>>>>

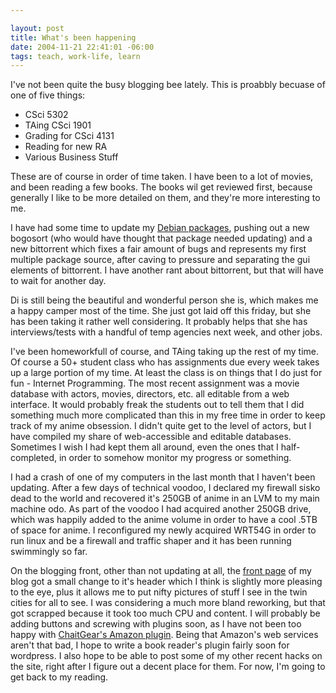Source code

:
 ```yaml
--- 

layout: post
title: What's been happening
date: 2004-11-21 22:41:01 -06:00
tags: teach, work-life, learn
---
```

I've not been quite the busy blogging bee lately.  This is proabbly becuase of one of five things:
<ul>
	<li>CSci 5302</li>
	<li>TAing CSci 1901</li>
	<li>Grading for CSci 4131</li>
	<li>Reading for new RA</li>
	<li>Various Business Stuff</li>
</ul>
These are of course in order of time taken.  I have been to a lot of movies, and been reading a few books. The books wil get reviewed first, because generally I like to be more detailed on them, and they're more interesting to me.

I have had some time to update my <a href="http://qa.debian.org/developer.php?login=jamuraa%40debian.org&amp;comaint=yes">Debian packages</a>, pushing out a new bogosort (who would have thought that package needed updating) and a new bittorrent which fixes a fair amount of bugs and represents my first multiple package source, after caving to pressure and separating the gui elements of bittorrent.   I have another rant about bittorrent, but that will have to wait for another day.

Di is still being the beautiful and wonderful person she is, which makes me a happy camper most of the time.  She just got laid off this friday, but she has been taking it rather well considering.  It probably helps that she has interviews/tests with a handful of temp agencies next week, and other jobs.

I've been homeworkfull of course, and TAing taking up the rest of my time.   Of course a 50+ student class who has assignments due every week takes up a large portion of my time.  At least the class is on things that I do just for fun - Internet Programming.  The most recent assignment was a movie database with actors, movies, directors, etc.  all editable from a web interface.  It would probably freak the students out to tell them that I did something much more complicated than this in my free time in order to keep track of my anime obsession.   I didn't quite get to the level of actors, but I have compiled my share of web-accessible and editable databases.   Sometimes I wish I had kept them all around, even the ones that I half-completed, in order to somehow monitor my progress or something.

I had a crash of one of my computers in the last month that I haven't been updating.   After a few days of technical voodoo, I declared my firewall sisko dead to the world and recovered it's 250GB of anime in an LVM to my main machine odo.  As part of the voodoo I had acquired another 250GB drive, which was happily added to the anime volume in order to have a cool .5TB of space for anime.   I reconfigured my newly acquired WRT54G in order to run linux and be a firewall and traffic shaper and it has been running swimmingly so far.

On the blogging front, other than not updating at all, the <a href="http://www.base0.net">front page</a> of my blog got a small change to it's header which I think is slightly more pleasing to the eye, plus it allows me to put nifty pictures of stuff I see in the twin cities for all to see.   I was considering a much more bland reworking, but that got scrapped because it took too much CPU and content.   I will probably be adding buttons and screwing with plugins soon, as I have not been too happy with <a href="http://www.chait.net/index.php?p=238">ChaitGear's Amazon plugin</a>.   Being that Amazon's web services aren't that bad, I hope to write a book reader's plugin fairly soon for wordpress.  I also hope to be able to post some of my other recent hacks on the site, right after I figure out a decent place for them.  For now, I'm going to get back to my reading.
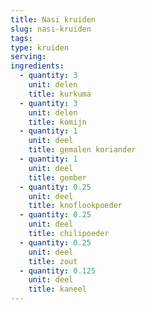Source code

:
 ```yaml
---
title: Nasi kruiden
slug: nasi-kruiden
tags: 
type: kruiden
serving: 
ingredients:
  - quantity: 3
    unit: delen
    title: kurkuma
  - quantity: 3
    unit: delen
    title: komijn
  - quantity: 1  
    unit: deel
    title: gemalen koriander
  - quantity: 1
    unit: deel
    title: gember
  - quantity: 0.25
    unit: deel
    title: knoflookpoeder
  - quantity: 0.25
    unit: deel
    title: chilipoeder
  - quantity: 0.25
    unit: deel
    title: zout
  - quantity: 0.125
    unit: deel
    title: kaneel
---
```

<<<<
>>>>

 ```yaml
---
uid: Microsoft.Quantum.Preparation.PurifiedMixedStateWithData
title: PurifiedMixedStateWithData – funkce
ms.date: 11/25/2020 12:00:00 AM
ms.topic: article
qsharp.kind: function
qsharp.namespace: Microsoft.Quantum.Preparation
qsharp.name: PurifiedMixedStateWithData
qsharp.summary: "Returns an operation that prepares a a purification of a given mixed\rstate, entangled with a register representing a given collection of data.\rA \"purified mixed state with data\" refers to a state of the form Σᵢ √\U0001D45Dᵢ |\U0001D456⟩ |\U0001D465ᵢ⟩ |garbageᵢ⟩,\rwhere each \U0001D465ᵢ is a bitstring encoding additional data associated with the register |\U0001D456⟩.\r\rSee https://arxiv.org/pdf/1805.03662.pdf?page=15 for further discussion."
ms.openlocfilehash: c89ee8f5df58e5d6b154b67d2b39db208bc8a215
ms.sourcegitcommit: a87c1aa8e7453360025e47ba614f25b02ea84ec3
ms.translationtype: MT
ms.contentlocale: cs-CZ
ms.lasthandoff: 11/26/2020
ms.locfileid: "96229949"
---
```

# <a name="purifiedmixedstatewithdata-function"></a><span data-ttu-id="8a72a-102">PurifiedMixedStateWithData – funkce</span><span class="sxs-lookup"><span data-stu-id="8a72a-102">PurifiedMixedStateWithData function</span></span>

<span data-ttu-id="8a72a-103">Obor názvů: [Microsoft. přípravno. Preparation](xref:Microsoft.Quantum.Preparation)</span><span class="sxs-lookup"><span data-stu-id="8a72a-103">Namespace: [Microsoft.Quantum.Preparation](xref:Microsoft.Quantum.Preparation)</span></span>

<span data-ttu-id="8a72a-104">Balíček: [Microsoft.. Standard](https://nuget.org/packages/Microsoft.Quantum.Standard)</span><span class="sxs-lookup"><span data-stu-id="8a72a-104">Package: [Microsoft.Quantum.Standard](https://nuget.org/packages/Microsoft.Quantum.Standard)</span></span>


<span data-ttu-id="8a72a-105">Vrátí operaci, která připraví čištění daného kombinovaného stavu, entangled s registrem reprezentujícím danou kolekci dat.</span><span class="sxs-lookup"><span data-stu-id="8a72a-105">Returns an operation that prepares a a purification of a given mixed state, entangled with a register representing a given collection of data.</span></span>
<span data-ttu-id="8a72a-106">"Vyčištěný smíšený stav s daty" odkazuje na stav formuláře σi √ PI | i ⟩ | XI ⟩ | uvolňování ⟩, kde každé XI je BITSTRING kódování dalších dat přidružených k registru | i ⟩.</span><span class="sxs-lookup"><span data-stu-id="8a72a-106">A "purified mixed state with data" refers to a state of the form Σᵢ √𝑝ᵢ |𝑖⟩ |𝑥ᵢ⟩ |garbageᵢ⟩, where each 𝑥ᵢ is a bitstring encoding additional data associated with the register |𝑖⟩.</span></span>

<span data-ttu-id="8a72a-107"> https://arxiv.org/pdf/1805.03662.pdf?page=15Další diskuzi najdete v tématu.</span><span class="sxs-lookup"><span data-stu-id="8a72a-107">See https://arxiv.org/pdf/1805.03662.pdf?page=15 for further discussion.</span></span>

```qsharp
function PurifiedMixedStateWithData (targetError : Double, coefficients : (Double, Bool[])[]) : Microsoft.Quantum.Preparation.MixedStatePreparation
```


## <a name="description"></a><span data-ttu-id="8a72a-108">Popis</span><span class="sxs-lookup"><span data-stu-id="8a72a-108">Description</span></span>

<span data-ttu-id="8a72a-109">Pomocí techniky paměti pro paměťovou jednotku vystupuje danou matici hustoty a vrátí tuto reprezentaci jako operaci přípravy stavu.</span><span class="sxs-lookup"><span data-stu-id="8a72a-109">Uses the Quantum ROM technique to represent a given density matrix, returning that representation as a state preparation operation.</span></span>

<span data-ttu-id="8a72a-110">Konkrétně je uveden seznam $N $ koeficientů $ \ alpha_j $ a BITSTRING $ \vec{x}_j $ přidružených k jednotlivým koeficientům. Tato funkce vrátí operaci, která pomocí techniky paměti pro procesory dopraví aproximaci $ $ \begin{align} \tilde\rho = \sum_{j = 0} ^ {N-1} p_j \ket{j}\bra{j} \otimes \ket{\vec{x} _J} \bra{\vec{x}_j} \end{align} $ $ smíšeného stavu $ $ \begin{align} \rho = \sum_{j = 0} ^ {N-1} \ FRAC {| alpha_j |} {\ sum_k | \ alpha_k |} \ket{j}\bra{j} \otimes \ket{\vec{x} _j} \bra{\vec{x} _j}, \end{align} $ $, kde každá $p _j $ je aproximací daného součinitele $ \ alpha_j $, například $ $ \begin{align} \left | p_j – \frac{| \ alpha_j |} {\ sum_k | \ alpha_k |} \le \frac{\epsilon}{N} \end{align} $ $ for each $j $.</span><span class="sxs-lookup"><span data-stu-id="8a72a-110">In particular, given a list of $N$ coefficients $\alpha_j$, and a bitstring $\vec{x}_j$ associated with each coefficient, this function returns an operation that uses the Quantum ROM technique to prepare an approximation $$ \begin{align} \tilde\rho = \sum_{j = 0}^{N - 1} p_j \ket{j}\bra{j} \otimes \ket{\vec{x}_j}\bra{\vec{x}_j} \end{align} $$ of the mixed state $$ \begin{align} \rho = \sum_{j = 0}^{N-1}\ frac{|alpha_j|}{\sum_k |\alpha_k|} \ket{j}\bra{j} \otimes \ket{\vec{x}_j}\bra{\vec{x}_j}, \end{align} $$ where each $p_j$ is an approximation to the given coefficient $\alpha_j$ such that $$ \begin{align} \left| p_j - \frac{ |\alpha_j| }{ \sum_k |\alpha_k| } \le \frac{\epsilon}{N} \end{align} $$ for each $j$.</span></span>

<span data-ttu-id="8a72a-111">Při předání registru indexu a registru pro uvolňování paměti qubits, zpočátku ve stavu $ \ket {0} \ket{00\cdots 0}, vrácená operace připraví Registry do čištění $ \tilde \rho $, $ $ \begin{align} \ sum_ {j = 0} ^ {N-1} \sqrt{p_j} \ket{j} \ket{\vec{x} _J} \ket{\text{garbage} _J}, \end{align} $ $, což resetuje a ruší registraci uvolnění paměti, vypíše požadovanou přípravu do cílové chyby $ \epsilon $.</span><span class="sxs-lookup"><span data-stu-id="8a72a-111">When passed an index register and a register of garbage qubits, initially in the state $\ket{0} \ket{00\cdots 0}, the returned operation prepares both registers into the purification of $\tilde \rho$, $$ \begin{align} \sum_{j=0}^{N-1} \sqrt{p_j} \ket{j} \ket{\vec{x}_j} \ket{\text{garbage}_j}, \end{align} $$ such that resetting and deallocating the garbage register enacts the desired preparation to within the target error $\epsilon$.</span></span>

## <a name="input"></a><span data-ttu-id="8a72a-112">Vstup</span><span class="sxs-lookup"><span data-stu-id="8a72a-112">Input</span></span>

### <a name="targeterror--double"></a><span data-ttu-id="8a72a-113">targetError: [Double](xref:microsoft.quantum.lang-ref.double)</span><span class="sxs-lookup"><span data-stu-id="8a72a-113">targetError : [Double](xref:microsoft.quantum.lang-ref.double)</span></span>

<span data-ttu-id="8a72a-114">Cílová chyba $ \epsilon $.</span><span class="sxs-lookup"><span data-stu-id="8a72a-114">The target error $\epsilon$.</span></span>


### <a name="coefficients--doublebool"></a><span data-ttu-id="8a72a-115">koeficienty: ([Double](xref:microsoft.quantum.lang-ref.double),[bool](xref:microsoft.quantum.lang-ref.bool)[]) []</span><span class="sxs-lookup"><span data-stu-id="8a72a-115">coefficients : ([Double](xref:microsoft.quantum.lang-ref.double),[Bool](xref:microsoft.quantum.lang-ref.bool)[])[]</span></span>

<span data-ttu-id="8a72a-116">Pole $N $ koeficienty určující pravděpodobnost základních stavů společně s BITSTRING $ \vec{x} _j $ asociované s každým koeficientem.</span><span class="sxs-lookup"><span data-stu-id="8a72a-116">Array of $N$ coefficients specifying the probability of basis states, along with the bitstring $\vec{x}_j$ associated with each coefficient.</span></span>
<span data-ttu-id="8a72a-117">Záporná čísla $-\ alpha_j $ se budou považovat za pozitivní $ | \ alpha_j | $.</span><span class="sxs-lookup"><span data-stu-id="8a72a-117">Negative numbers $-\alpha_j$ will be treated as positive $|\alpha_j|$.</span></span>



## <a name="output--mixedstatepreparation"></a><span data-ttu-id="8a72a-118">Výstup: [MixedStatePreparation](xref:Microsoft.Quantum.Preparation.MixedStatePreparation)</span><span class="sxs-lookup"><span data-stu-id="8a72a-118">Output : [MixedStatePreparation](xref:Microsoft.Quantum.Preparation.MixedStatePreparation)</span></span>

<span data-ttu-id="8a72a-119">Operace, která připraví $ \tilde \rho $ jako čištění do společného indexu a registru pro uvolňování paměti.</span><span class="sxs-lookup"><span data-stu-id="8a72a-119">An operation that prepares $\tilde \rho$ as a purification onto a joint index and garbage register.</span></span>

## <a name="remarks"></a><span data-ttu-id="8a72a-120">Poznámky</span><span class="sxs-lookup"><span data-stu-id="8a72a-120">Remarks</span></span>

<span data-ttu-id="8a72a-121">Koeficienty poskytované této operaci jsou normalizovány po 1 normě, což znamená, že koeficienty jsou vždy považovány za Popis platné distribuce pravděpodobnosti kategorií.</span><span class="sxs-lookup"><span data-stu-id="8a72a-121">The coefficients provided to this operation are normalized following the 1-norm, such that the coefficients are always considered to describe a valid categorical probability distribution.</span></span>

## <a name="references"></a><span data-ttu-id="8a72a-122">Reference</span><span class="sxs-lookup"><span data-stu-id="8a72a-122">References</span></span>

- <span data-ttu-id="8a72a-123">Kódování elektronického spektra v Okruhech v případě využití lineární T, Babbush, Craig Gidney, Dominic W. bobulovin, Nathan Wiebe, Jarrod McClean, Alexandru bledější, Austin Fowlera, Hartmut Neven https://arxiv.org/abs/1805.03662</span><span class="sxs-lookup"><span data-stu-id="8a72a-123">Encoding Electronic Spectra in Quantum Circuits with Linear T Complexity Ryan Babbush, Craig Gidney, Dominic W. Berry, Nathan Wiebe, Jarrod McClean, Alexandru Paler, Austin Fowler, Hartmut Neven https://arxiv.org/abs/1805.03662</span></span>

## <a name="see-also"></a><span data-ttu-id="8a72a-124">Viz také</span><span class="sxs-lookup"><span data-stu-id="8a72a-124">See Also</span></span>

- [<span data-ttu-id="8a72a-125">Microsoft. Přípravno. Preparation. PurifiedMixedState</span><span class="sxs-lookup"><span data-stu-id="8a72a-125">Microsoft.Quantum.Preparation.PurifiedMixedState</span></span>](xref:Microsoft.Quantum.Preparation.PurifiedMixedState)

<<<<

* **Exercise**:
Which lines in the records above contain the string "kruiden"? Copy each one.

* **Output for this task**:
title: Nasi kruiden
slug: nasi-kruiden
type: kruiden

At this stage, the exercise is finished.